Une bonne qualité de notre eau au robinet, à quel prix !

« Eau d’alimentation conforme aux limites de qualité et non conforme aux références de qualité » : c’est la synthèse des conclusions sanitaires qui apparaît fréquemment, ces derniers mois, sur le site du Ministère de la Santé, concernant les résultats des analyses des eaux destinées à la consommation humaine.

Plusieurs communes de Loire-Atlantique sont concernées, particulièrement celles reliées aux réseaux d’alimentation de Nort-sur-Erdre, Ancenis, Basse-Goulaine, Les Gâtineaux (à côté de Pornic)…

Les critères de qualité de l’eau potable distribuée sont issus de la Directive cadre européenne, transposée en droit français dans le Code de la santé publique. L’arrêté du 11 janvier 2007 fixe les normes de qualité à respecter pour un certain nombre de substances dans l’eau potable (pour les pesticides, le taux de présence doit être inférieur ou égal à 0.1µg/l par molécule et à 0.5µg/l pour le cumul des molécules).

Tout dépassement des normes qualité entraine pour le distributeur d’eau potable des mesures plus ou moins immédiates selon le risque sanitaire : fermeture de la source d’approvisionnement, dilution avec d’autres ressources moins contaminées, renforcement des traitements.

La lecture de ces relevés sanitaires n’est pas évidente pour le consommateur profane. Néanmoins, il apparaît que les raisons principales des anomalies sont liées très souvent dans notre département aux dépassements de la norme des molécules des pesticides. Des informations recueillies auprès de plusieurs intervenants dans le domaine de l’eau, la présence de métabolites de deux herbicides (métachlore et alachlore, utilisés pour le désherbage du maïs et du tournesol), est à l’origine de cette situation critique de la qualité de l’eau que nous consommons.

Pour ces produits phytosanitaires utilisés pour le désherbage agricole, présents dans les nappes phréatiques, les distributeurs sont amenés à renforcer le traitement au charbon actif, ou à modifier la filière de traitement de l’eau (investissement). Les coûts supplémentaires ne sont pas négligeables, puisque nous l’estimons à 2 millions d’euros par an sur notre département, montant qui se retrouvera sur notre facture d’eau, alors que nous ne sommes pour rien dans ces désherbages agricoles : nous sommes ainsi très loin du principe pollueur-payeur !

Nous déplorons à cet égard l’attitude des acteurs de ce domaine : en dehors du Syndicat départemental de distribution d’eau potable de Loire Atlantique (Atlantic Eau), les pouvoirs publics n’ont pas vraiment répondu à nos interrogations. Nous faisons l’amer constat d’une rétention d’information sous le prétexte de ne pas affoler la population…
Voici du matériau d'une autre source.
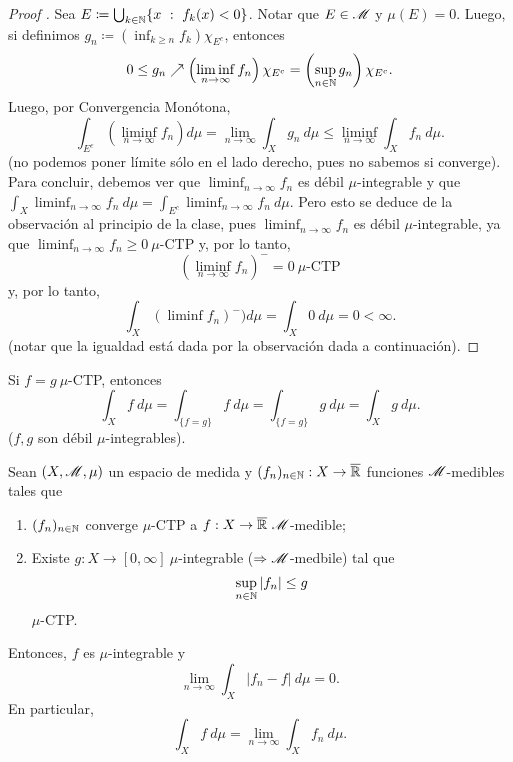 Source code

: \begin{proof}[Proof ]
	Sea $E \coloneq \bigcup_{k \in \mathbb{N}} \{x \ : \ f_{k}(x) < 0\}$. Notar que $E \in \mathscr{M}$ y $\mu(E) = 0$. Luego, si definimos $g_{n} \coloneq (\inf_{k \geq n} f_{k}) \chi_{E^{c}}$, entonces 
	\[ 0 \leq g_{n} \nearrow \left(\liminf_{n \to \infty} f_{n}\right) \chi_{E^{c}} = \left(\sup_{n \in \mathbb{N}} g_{n}\right) \chi_{E^{c}}. \]
	Luego, por Convergencia Monótona,
	\[ \int_{E^{c}} \left(\liminf_{n \to \infty} f_{n}\right) d\mu = \lim_{n \to \infty} \int_{X} g_{n} \ d\mu \leq \liminf_{n \to \infty} \int_{X} f_{n} \ d\mu. \]
	(no podemos poner límite sólo en el lado derecho, pues no sabemos si converge). Para concluir, debemos ver que $\liminf_{n \to \infty} f_{n}$ es débil $\mu$-integrable y que $\int_{X} \liminf_{n \to \infty} f_{n} \ d\mu = \int_{E^{c}} \liminf_{n \to \infty} f_{n} \ d\mu$. Pero esto se deduce de la observación al principio de la clase, pues $\liminf_{n \to \infty} f_{n}$ es débil $\mu$-integrable, ya que $\liminf_{n \to \infty} f_{n} \geq 0 \ \mu$-CTP y, por lo tanto, 
	\[ \left(\liminf_{n \to \infty} f_{n}\right)^{-} = 0 \ \mu\text{-CTP} \]
	y, por lo tanto,
	\[ \int_{X} (\liminf f_{n})^{-}) d\mu = \int_{X} 0 \ d\mu = 0 < \infty. \]
	(notar que la igualdad está dada por la observación dada a continuación).
\end{proof}

\begin{remark}
	Si $f = g \ \mu$-CTP, entonces
	\[ \int_{X} f \ d\mu = \int_{\{f=g\}} f \ d\mu = \int_{\{f=g\}} g \ d\mu = \int_{X} g \ d\mu. \]
	($f,g$ son débil $\mu$-integrables).
\end{remark}

\begin{theorem}
	Sean $(X, \mathscr{M}, \mu)$ un espacio de medida y $(f_{n})_{n\in\mathbb{N}} : X \to \overline{\mathbb{R}}$ funciones $\mathscr{M}$-medibles tales que
	\begin{enumerate}
		\item $(f_{n})_{n\in\mathbb{N}}$ converge $\mu$-CTP a $f : X \to \overline{\R} \ \mscr{M}$-medible;

		\item Existe $g : X \to [0,\infty] \ \mu$-integrable ($\Rightarrow \mathscr{M}$-medbile) tal que 
		\[ \sup_{n\in\mathbb{N}} |f_{n}| \leq g \]
		$\mu$-CTP.
	\end{enumerate}
	Entonces, $f$ es $\mu$-integrable y
	\[ \lim_{n \to \infty} \int_{X} |f_{n} - f| \ d\mu = 0. \]
	En particular, 
	\[ \int_{X} f \ d\mu = \lim_{n \to \infty} \int_{X} f_{n} \ d\mu. \]
\end{theorem}

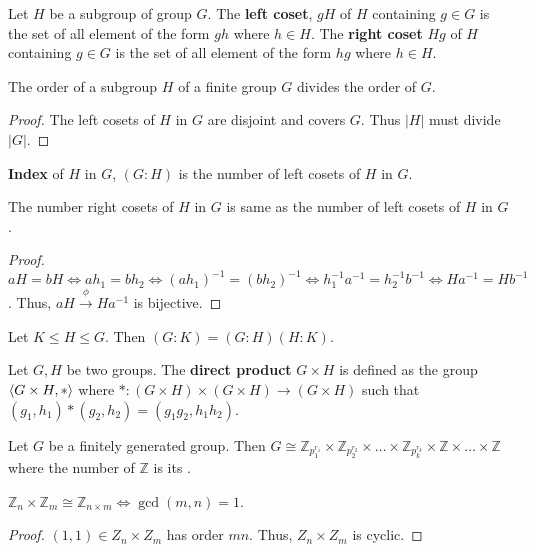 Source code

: \begin{definition}
	Let $H$ be a subgroup of group $G$.
	The \textbf{left coset}, $gH$ of $H$ containing $g \in G$ is the set of all element of the form $gh$ where $h \in H$.
	The \textbf{right coset} $Hg$ of $H$ containing $g \in G$ is the set of all element of the form $hg$ where $h \in H$.
\end{definition}

\begin{theorem}[Lagrange]
	The order of a subgroup $H$ of a finite group $G$  divides the order of $G$.
\end{theorem}
\begin{proof}
	The left cosets of $H$ in $G$ are disjoint and covers $G$. Thus $|H|$ must divide $|G|$.
\end{proof}

\begin{definition}
	\textbf{Index} of $H$ in $G$, $(G:H)$ is the number of left cosets of $H$ in $G$.
\end{definition}
\begin{theorem}
	The number right cosets of $H$ in $G$ is same as the number of left cosets of $H$ in $G$.
\end{theorem}
\begin{proof}
	$aH = bH \iff ah_1 = bh_2 \iff (ah_1)^{-1} = (bh_2)^{-1} \iff h_1^{-1}a^{-1} = h_2^{-1}b^{-1} \iff Ha^{-1} = Hb^{-1}$.
	Thus, $aH \overset{\phi}{\to} Ha^{-1}$ is bijective.
\end{proof}

\begin{theorem}
	Let $K \le H \le G$.
	Then $(G:K) = (G:H)(H:K)$.
\end{theorem}

\begin{definition}
	Let $G,H$ be two groups.
	The \textbf{direct product} $G \times H$ is defined as the group $\left\langle G \times H,\ast \right\rangle$ where $\ast : (G \times H) \times (G \times H) \to (G \times H)$ such that $(g_1,h_1) \ast (g_2,h_2) = (g_1g_2,h_1h_2)$.
\end{definition}

\begin{theorem}
	Let $G$ be a finitely generated group.
	Then $G \cong \mathbb{Z}_{p_1^{r_1}} \times \mathbb{Z}_{p_2^{r_2}} \times \dots \times \mathbb{Z}_{p_k^{r_k}} \times \mathbb{Z} \times \dots \times \mathbb{Z}$ where the number of $\mathbb{Z}$ is its .
\end{theorem}

\begin{theorem}
	$\mathbb{Z}_n \times \mathbb{Z}_m \cong \mathbb{Z}_{n \times m} \iff \gcd(m,n)=1$.
\end{theorem}
\begin{proof}
	$(1,1) \in Z_n \times Z_m$ has order $mn$.
	Thus, $Z_n \times Z_m$ is cyclic.
\end{proof}

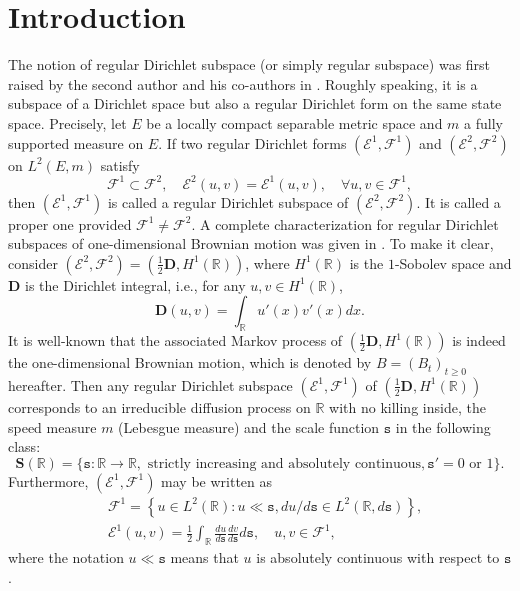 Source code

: \documentclass[a4paper]{amsart}
\theoremstyle{definition}
\theoremstyle{remark}
\numberwithin{equation}{section}
\begin{document}
\section{Introduction}\label{SEC1}

The notion of regular Dirichlet subspace (or simply regular subspace) was first raised by the second author and his co-authors in \cite{FFY05}. Roughly speaking, it is a subspace of a Dirichlet space but also a regular Dirichlet form on the same state space. Precisely, let $E$ be a locally compact separable metric space and $m$ a fully supported measure on $E$. If two regular Dirichlet forms $({{\mathcal{E}}}^1,{{\mathcal{F}}}^1)$ and $({{\mathcal{E}}}^2,{{\mathcal{F}}}^2)$ on $L^2(E,m)$ satisfy
\[
	{{\mathcal{F}}}^1\subset {{\mathcal{F}}}^2, \quad {{\mathcal{E}}}^2(u,v)={{\mathcal{E}}}^1(u,v),\quad \forall u,v\in {{\mathcal{F}}}^1,
\]
then $({{\mathcal{E}}}^1,{{\mathcal{F}}}^1)$ is called a regular Dirichlet subspace of $({{\mathcal{E}}}^2,{{\mathcal{F}}}^2)$. It is called a proper one provided ${{\mathcal{F}}}^1\neq {{\mathcal{F}}}^2$. A complete characterization for regular Dirichlet subspaces of one-dimensional Brownian motion was given in \cite{FFY05}. To make it clear, consider $({{\mathcal{E}}}^2,{{\mathcal{F}}}^2)=\left(\frac{1}{2}\mathbf{D}, H^1(\mathbb{R})\right)$, where $H^1(\mathbb{R})$ is the $1$-Sobolev space and $\mathbf{D}$ is the Dirichlet integral, i.e., for any $u,v\in H^1(\mathbb{R})$,
\[
	\mathbf{D}(u,v)=\int_{\mathbb{R}}u'(x)v'(x)dx.
\]
 It is well-known that the associated Markov process of $\left(\frac{1}{2}\mathbf{D}, H^1(\mathbb{R})\right)$ is indeed the one-dimensional Brownian motion, which is denoted by $B=(B_t)_{t\geq 0}$ hereafter. Then any regular Dirichlet subspace  $({{\mathcal{E}}}^1, {{\mathcal{F}}}^1)$ of $(\frac{1}{2}\mathbf{D}, H^1(\mathbb{R}))$ corresponds to an irreducible diffusion process on $\mathbb{R}$ with no killing inside, the speed measure $m$ (Lebesgue measure) and the scale function ${{\mathtt{s}}}$ in the following class:
\begin{equation}\label{EQ1SRS}
\mathbf{S}(\mathbb{R})=\{{{\mathtt{s}}}: \mathbb{R}\rightarrow \mathbb{R}, \text{ strictly increasing and absolutely continuous}, {{\mathtt{s}}}'=0\text{ or }1\}.
\end{equation}
Furthermore, $({{\mathcal{E}}}^1,{{\mathcal{F}}}^1)$ may be written as
\[
\begin{aligned}
	&{{\mathcal{F}}}^1=\left\{u\in L^2(\mathbb{R}): u\ll {{\mathtt{s}}}, du/d{{\mathtt{s}}}\in L^2(\mathbb{R},d{{\mathtt{s}}})\right\}, \\
	&{{\mathcal{E}}}^1(u,v)=\frac{1}{2}\int_\mathbb{R}\frac{du}{d{{\mathtt{s}}}}\frac{dv}{d{{\mathtt{s}}}}d{{\mathtt{s}}},\quad u,v\in {{\mathcal{F}}}^1,
\end{aligned}
\]
where the notation $u\ll {{\mathtt{s}}}$ means that $u$ is absolutely continuous with respect to ${{\mathtt{s}}}$.
\end{document}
On a aussi observé la pollution due à l’utilisation du métaldéhyde (phytosanitaire destiné à tuer les limaces et gastéropodes). Pour notre département, environ la moitié de la population a été concernée fin 2012 (et encore 100.000 habitants en 2015) par des dépassements de la limite de 0,1µg/l pour la qualité de l’eau potable. La situation s’est améliorée depuis 2012, avec une optimisation des traitements (adaptation des doses et du type de charbon actif) et donc augmentation des coûts de traitement, qui pèsent une nouvelle fois sur la facture d’eau des particuliers. Dans ce cas, le jardinier amateur a peut-être une petite responsabilité, mais pour arriver à une telle contamination, les pratiques agricoles sont plus largement en cause. Des solutions préventives et alternatives existent, comme l’utilisation d’un produit à base de phosphate ferrique, mais d’un coût plus élevé.

Ces deux exemples montrent bien qu’il y a véritablement des changements de pratiques agricoles à mettre en œuvre. Ces changements nécessaires sont affichés dans différents plans gouvernementaux, mais sans réel résultat, faute de volonté politique. Comme d’autres acteurs, l’UFC-Que Choisir s’efforce d’alerter l’opinion et les décideurs, sur les enjeux sanitaires et économiques de cette situation. Mais nous nous heurtons à l’hostilité des professions agricoles (« ce n’est pas votre problème ! »), comme à celles des autorités administratives (« chut, pas d’affolement : nous travaillons avec les agriculteurs sur le sujet… »).

Nos demandes demeurent :

  • Davantage de transparence sur les atteintes à la ressource en eau.
  • Application du principe pollueur-payeur.

De véritables actions des pouvoirs publics en s’appuyant sur tous les acteurs concernés.